大鳥圭介は、天保3年(1832)赤穂郡細念村(現在の上郡町岩木丙)で代々村医者を務める大鳥家の長男として生まれました。
岡山の閑谷学校で学んだのち医師となるため修行していましたが、蘭学に興味をもち、大坂の適塾、江戸の大木塾で医学や兵学、工学を学び、江川塾に招かれ教授となりました。
その後、江戸幕府に登用され、歩兵奉行に抜擢されましたが、大政奉還後の戊辰戦争では土方歳三や榎本武揚らとともに各地で新政府軍に徹底抗戦し、最後は箱館五稜郭で降伏しました。
降伏後は入牢しますが、教え子であった黒田清隆らの尽力により赦免され、明治新政府に出仕。技術官僚として日本の殖産興業に尽力し、工部大学校長(現在の東京大学工学部の前身)や学習院長として多くの人材を育てました。その後も、清国・朝鮮国公使として日清戦争前の困難な外交交渉に当たるなど、日本の近代化に大きな足跡を残し、明治44年(1911)神奈川県国府津の別荘で波乱万丈の生涯を閉じました。

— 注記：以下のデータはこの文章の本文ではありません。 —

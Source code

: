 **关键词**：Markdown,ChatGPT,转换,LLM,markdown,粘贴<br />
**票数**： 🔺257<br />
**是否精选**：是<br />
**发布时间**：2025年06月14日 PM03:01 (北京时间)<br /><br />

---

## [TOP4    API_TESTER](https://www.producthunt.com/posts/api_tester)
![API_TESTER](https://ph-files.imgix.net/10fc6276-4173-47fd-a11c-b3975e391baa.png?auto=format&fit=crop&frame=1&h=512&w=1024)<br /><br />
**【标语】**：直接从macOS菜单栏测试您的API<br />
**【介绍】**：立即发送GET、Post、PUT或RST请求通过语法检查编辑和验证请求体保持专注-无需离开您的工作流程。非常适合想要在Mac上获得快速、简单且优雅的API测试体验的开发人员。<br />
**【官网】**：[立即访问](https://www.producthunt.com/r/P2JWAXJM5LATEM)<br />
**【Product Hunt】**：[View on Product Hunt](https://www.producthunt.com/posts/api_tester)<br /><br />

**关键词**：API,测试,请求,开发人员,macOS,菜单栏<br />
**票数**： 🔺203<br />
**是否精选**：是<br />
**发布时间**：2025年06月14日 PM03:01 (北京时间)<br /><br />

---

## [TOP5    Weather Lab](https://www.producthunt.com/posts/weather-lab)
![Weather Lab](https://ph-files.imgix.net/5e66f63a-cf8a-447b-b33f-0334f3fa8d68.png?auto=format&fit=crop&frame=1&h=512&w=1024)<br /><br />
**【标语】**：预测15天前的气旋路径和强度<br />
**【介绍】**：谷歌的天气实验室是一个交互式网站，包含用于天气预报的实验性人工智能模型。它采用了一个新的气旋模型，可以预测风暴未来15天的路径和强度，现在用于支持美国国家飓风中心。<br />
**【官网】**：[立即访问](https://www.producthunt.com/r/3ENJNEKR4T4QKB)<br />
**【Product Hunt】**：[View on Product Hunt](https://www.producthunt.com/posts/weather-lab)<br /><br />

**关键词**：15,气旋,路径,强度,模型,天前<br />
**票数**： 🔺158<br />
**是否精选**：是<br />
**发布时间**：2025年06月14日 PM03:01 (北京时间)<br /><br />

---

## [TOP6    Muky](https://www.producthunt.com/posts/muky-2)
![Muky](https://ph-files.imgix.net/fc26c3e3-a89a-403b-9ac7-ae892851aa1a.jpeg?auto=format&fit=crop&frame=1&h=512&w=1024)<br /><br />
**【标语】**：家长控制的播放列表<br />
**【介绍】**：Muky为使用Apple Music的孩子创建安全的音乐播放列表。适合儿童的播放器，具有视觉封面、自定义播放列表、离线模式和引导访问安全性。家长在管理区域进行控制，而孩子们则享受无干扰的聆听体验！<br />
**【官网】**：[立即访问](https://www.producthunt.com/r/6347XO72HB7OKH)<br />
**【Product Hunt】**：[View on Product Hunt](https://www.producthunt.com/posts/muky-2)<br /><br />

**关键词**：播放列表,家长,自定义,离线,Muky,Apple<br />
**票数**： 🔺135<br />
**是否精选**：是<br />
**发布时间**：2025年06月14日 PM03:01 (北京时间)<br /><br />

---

圭介は知的好奇心が非常に旺盛で、西洋書物を読み解いて日本初の国産カメラや金属活字をつくりました。また、故郷上郡の発展のため、養蚕・養豚・製紙等の指導、学校建設への資金提供、鉄道誘致への助力などを行いました。
現在、生家跡に建ついきいき交流ふるさと館では、直筆の書や関連資料の展示などでその偉業に触れることができます。